Custom python libraries and LxBatch

There are many curated sources of Python libraries that you can use in your LxBatch jobs. For example, the lxplus environment provides access to both system python and its libraries, which may suit many purposes, but also the LCG Python libraries which are optimised for HEP use cases. The package lists for LCG can be found here.

The various views for lcg can be seen in /cvmfs/sft.cern.ch/lcg/views and additional packages can be requested via jira. Given the fact that batch jobs may need to scale to many nodes, having a cached read only filesystem providing the libraries is a good practice.
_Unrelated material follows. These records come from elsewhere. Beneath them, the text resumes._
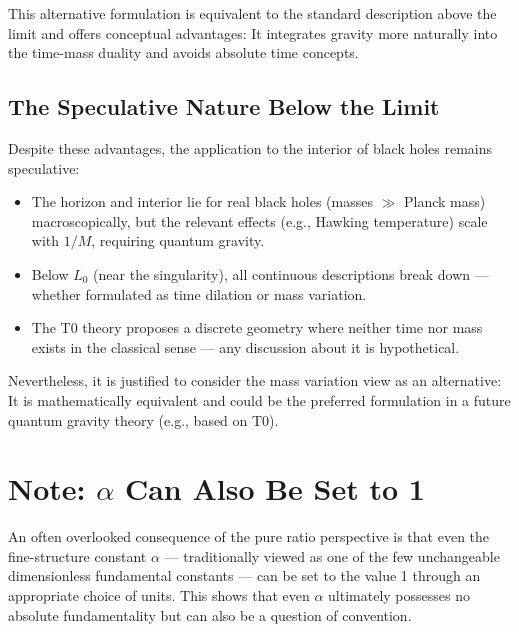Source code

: 	This alternative formulation is equivalent to the standard description above the limit and offers conceptual advantages: It integrates gravity more naturally into the time-mass duality and avoids absolute time concepts.
	
	\subsection{The Speculative Nature Below the Limit}
	Despite these advantages, the application to the interior of black holes remains speculative:
	\begin{itemize}
		\item The horizon and interior lie for real black holes (masses $\gg$ Planck mass) macroscopically, but the relevant effects (e.g., Hawking temperature) scale with $1/M$, requiring quantum gravity.
		\item Below $L_0$ (near the singularity), all continuous descriptions break down --- whether formulated as time dilation or mass variation.
		\item The T0 theory proposes a discrete geometry where neither time nor mass exists in the classical sense --- any discussion about it is hypothetical.
	\end{itemize}
	
	Nevertheless, it is justified to consider the mass variation view as an alternative: It is mathematically equivalent and could be the preferred formulation in a future quantum gravity theory (e.g., based on T0).
	
	\section{Note: $\alpha$ Can Also Be Set to 1}
	An often overlooked consequence of the pure ratio perspective is that even the fine-structure constant $\alpha$ --- traditionally viewed as one of the few unchangeable dimensionless fundamental constants --- can be set to the value 1 through an appropriate choice of units. This shows that even $\alpha$ ultimately possesses no absolute fundamentality but can also be a question of convention.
However, you may want to use custom python libraries that do not exist in cvmfs (yet) or there are incompatibilities, or you have a need for fast iterations. Whilst it's not a good idea to use an entire python distribution of your own, having an overlay to inject specific libraries can work well.

However, the temptation here is to use distributed filesystems to run code on LxBatch - this can often strain those filesystems, get jobs throttled, and lead to a bad experience. This doc will therefore show an alternative that is still very simple with a fast turnaround

Installing libraries to EOS

Having the libraries in EOS means that they can be used to test on, for example, lxplus, but they can also be transferred by HTCONDOR to the worker node, used, and discarded.

Here's how to install on EOS:

Firstly, if using LCG as the base, source an LCG release for your platform, ie:

[bejones@aiadm84 bejones]$ . /cvmfs/sft.cern.ch/lcg/views/LCG_102/x86_64-centos9-gcc11-opt/setup.sh

Then, the python and pip commands should be from cvmfs, ie:

[bejones@aiadm84 bejones]$ which python3
/cvmfs/sft.cern.ch/lcg/views/LCG_102/x86_64-centos9-gcc11-opt/bin/python3
[bejones@aiadm84 bejones]$ which pip3
/cvmfs/sft.cern.ch/lcg/views/LCG_102/x86_64-centos9-gcc11-opt/bin/pip3

We can then use pip to install packages, but we need to make sure they are installed in EOS, which probably isn't the $HOME directory:

[bejones@aiadm84 bejones]$ PYTHONUSERBASE=/eos/user/b/bejones/.local/ pip3 install --user dask-lxplus
[...]
Installing collected packages: dask-jobqueue, dask-lxplus
Successfully installed dask-jobqueue-0.8.2 dask-lxplus-0.3.2
[bejones@aiadm84 bejones]$ ls .local/lib/python3.9/site-packages/
dask_jobqueue  dask_jobqueue-0.8.2.dist-info  dask_lxplus  dask_lxplus-0.3.2.dist-info

Testing with libraries in EOS

To test with libraries in eos, just make sure the PYTHONTPATH prepends the directory they are in when running a script, for example:

[bejones@aiadm84 bejones]$ PYTHONPATH=/eos/user/b/bejones/.local/lib/python3.9/site-packages/:$PYTHONPATH python3 myscript.py

Submitting a job with the custom libraries

To submit a job, we just need to ensure that we have both the libraries in the submit file, and that we set the PYTHONPATH correctly.

In my example above, the ROOT path for the libraries is root://eosuser.cern.ch//eos/user/b/bejones/.local/lib/python3.9/site-packages/

In the submit file, I'd therefore just need to make sure I included the line:

transfer_input_files = root://eosuser.cern.ch//eos/user/b/bejones/.local/lib/python3.9/site-packages/, myscript.py

Note that I include also a script, here myscript.py since it's likely that our executable will be a shell script to do things like source the LCG view. In that case we'd also setup PYTHONPATH in that script, so something like:

#!/bin/bash 

. /cvmfs/sft.cern.ch/lcg/views/LCG_102/x86_64-centos9-gcc11-opt/setup.sh
export PYTHONPATH=./site-packages:$PYTHONPATH

Last update: August 4, 2023